**EXTRACTED INFORMATION**.
_ _ _ _ _ _ _

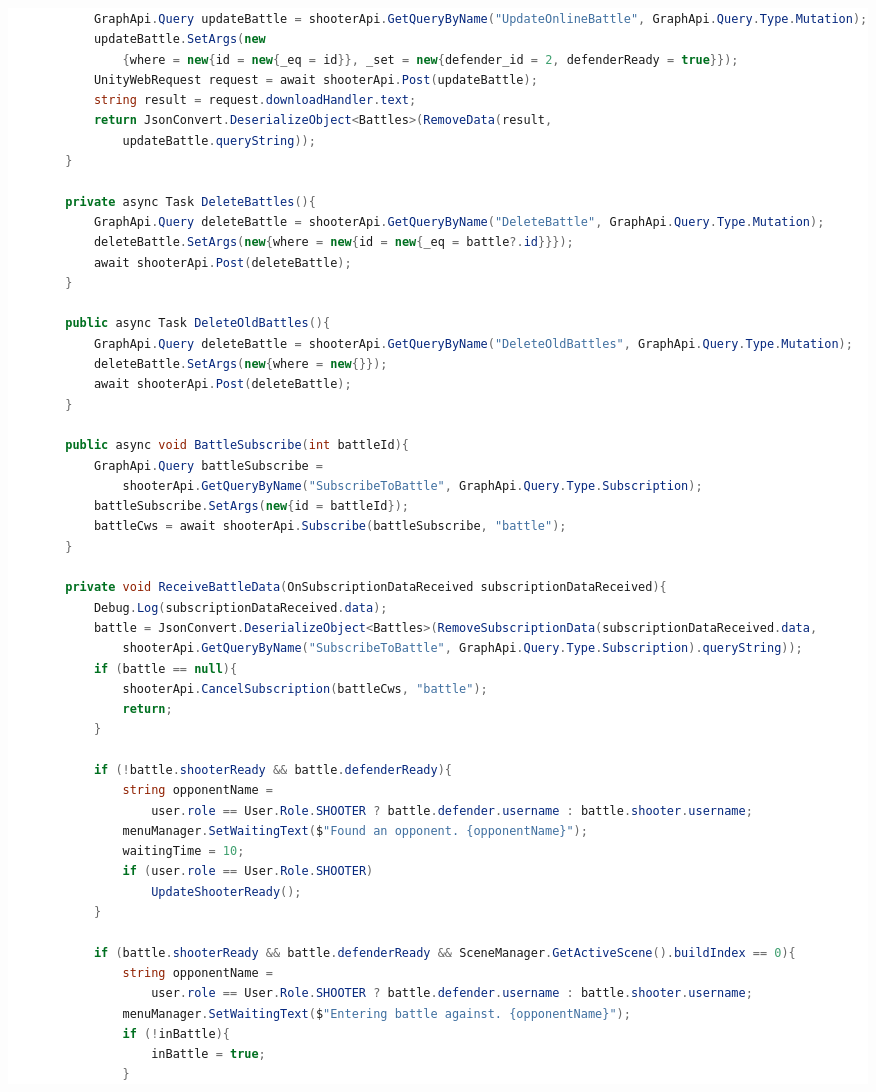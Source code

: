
 ```c#
            GraphApi.Query updateBattle = shooterApi.GetQueryByName("UpdateOnlineBattle", GraphApi.Query.Type.Mutation);
            updateBattle.SetArgs(new
                {where = new{id = new{_eq = id}}, _set = new{defender_id = 2, defenderReady = true}});
            UnityWebRequest request = await shooterApi.Post(updateBattle);
            string result = request.downloadHandler.text;
            return JsonConvert.DeserializeObject<Battles>(RemoveData(result,
                updateBattle.queryString));
        }

        private async Task DeleteBattles(){
            GraphApi.Query deleteBattle = shooterApi.GetQueryByName("DeleteBattle", GraphApi.Query.Type.Mutation);
            deleteBattle.SetArgs(new{where = new{id = new{_eq = battle?.id}}});
            await shooterApi.Post(deleteBattle);
        }

		public async Task DeleteOldBattles(){
            GraphApi.Query deleteBattle = shooterApi.GetQueryByName("DeleteOldBattles", GraphApi.Query.Type.Mutation);
            deleteBattle.SetArgs(new{where = new{}});
            await shooterApi.Post(deleteBattle);
        }

        public async void BattleSubscribe(int battleId){
            GraphApi.Query battleSubscribe =
                shooterApi.GetQueryByName("SubscribeToBattle", GraphApi.Query.Type.Subscription);
            battleSubscribe.SetArgs(new{id = battleId});
            battleCws = await shooterApi.Subscribe(battleSubscribe, "battle");
        }

        private void ReceiveBattleData(OnSubscriptionDataReceived subscriptionDataReceived){
            Debug.Log(subscriptionDataReceived.data);
            battle = JsonConvert.DeserializeObject<Battles>(RemoveSubscriptionData(subscriptionDataReceived.data,
                shooterApi.GetQueryByName("SubscribeToBattle", GraphApi.Query.Type.Subscription).queryString));
            if (battle == null){
                shooterApi.CancelSubscription(battleCws, "battle");
                return;
            }

            if (!battle.shooterReady && battle.defenderReady){
                string opponentName =
                    user.role == User.Role.SHOOTER ? battle.defender.username : battle.shooter.username;
                menuManager.SetWaitingText($"Found an opponent. {opponentName}");
                waitingTime = 10;
                if (user.role == User.Role.SHOOTER)
                    UpdateShooterReady();
            }

            if (battle.shooterReady && battle.defenderReady && SceneManager.GetActiveScene().buildIndex == 0){
                string opponentName =
                    user.role == User.Role.SHOOTER ? battle.defender.username : battle.shooter.username;
                menuManager.SetWaitingText($"Entering battle against. {opponentName}");
                if (!inBattle){
                    inBattle = true;
                }

```
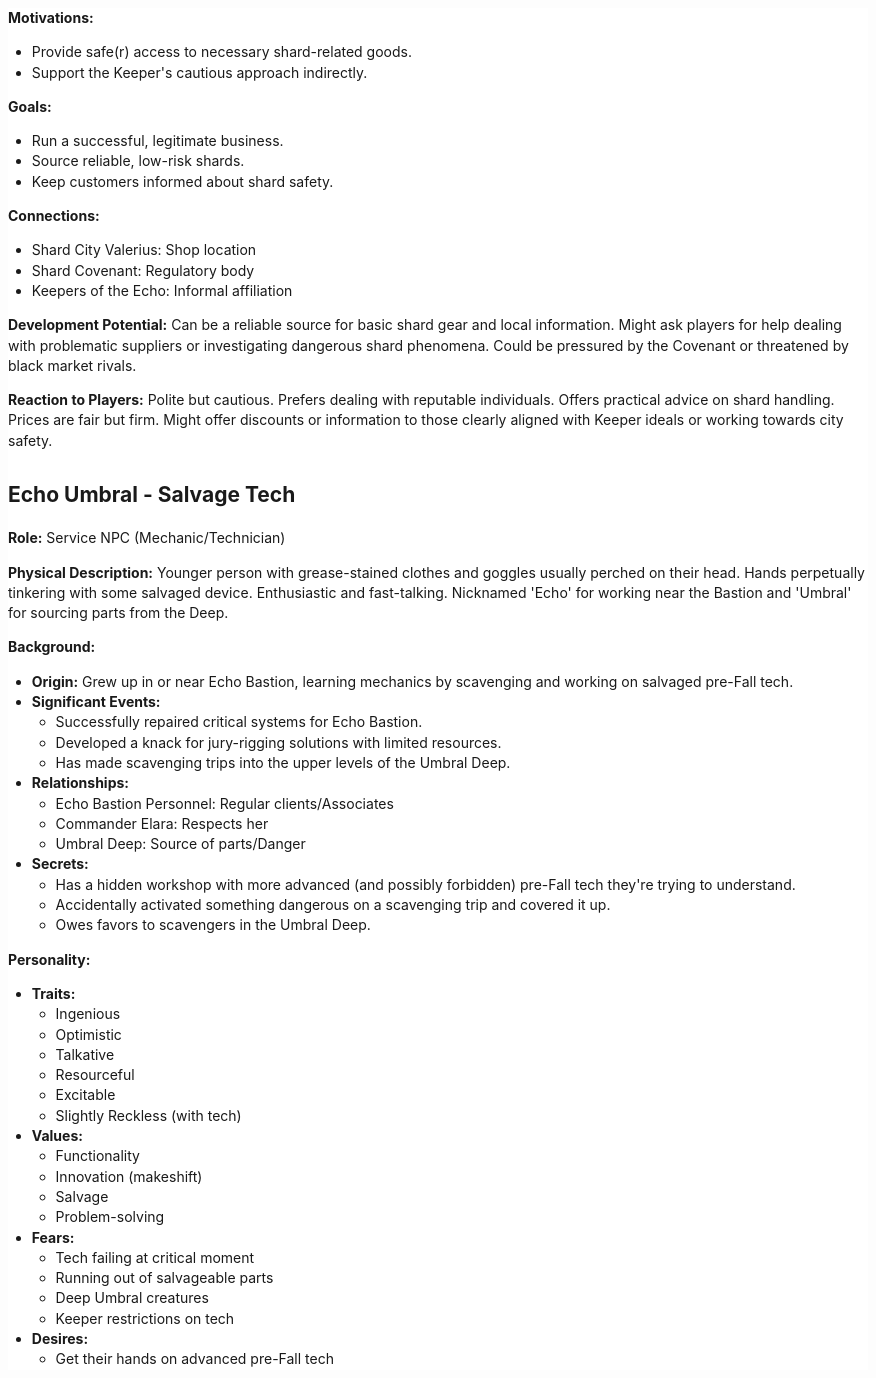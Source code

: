 
**Motivations:**
- Provide safe(r) access to necessary shard-related goods.
- Support the Keeper's cautious approach indirectly.

**Goals:**
- Run a successful, legitimate business.
- Source reliable, low-risk shards.
- Keep customers informed about shard safety.

**Connections:**
- Shard City Valerius: Shop location
- Shard Covenant: Regulatory body
- Keepers of the Echo: Informal affiliation

**Development Potential:** Can be a reliable source for basic shard gear and local information. Might ask players for help dealing with problematic suppliers or investigating dangerous shard phenomena. Could be pressured by the Covenant or threatened by black market rivals.

**Reaction to Players:** Polite but cautious. Prefers dealing with reputable individuals. Offers practical advice on shard handling. Prices are fair but firm. Might offer discounts or information to those clearly aligned with Keeper ideals or working towards city safety.
## Echo Umbral - Salvage Tech
**Role:** Service NPC (Mechanic/Technician)

**Physical Description:** Younger person with grease-stained clothes and goggles usually perched on their head. Hands perpetually tinkering with some salvaged device. Enthusiastic and fast-talking. Nicknamed 'Echo' for working near the Bastion and 'Umbral' for sourcing parts from the Deep.

**Background:**
- **Origin:** Grew up in or near Echo Bastion, learning mechanics by scavenging and working on salvaged pre-Fall tech.
- **Significant Events:**
  - Successfully repaired critical systems for Echo Bastion.
  - Developed a knack for jury-rigging solutions with limited resources.
  - Has made scavenging trips into the upper levels of the Umbral Deep.
- **Relationships:**
  - Echo Bastion Personnel: Regular clients/Associates
  - Commander Elara: Respects her
  - Umbral Deep: Source of parts/Danger
- **Secrets:**
  - Has a hidden workshop with more advanced (and possibly forbidden) pre-Fall tech they're trying to understand.
  - Accidentally activated something dangerous on a scavenging trip and covered it up.
  - Owes favors to scavengers in the Umbral Deep.

**Personality:**
- **Traits:**
  - Ingenious
  - Optimistic
  - Talkative
  - Resourceful
  - Excitable
  - Slightly Reckless (with tech)
- **Values:**
  - Functionality
  - Innovation (makeshift)
  - Salvage
  - Problem-solving
- **Fears:**
  - Tech failing at critical moment
  - Running out of salvageable parts
  - Deep Umbral creatures
  - Keeper restrictions on tech
- **Desires:**
  - Get their hands on advanced pre-Fall tech
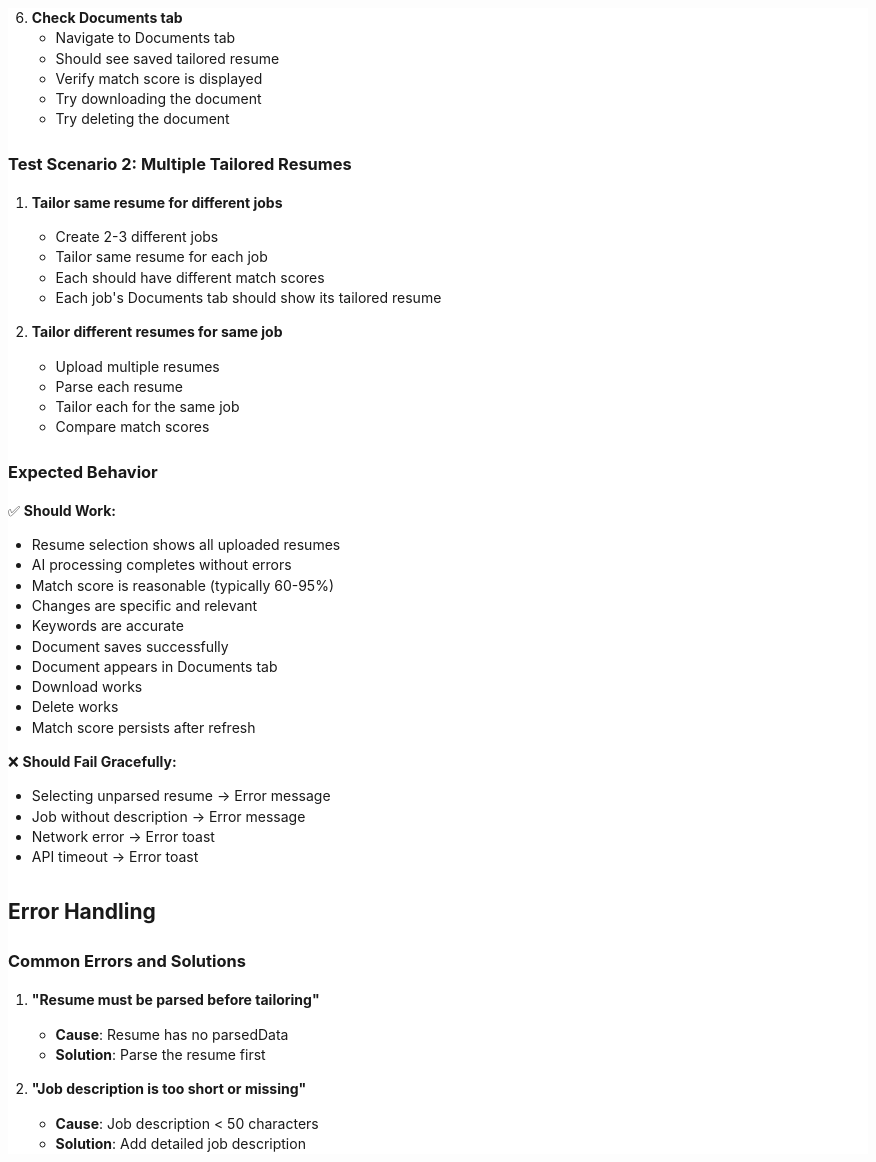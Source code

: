 6. **Check Documents tab**
   - Navigate to Documents tab
   - Should see saved tailored resume
   - Verify match score is displayed
   - Try downloading the document
   - Try deleting the document

### Test Scenario 2: Multiple Tailored Resumes

1. **Tailor same resume for different jobs**
   - Create 2-3 different jobs
   - Tailor same resume for each job
   - Each should have different match scores
   - Each job's Documents tab should show its tailored resume

2. **Tailor different resumes for same job**
   - Upload multiple resumes
   - Parse each resume
   - Tailor each for the same job
   - Compare match scores

### Expected Behavior

✅ **Should Work:**
- Resume selection shows all uploaded resumes
- AI processing completes without errors
- Match score is reasonable (typically 60-95%)
- Changes are specific and relevant
- Keywords are accurate
- Document saves successfully
- Document appears in Documents tab
- Download works
- Delete works
- Match score persists after refresh

❌ **Should Fail Gracefully:**
- Selecting unparsed resume → Error message
- Job without description → Error message
- Network error → Error toast
- API timeout → Error toast

## Error Handling

### Common Errors and Solutions

1. **"Resume must be parsed before tailoring"**
   - **Cause**: Resume has no parsedData
   - **Solution**: Parse the resume first

2. **"Job description is too short or missing"**
   - **Cause**: Job description < 50 characters
   - **Solution**: Add detailed job description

_ _ _ _ _ _ _

**PROBLEM DESCRIPTION**.
The expected response consists solely of the lines from the one with "- API timeout → Error toast" through the end of the records, repeated exactly.

**OUTPUT FOR THIS TASK**.
- API timeout → Error toast

## Error Handling

### Common Errors and Solutions

1. **"Resume must be parsed before tailoring"**
   - **Cause**: Resume has no parsedData
   - **Solution**: Parse the resume first

2. **"Job description is too short or missing"**
   - **Cause**: Job description < 50 characters
   - **Solution**: Add detailed job description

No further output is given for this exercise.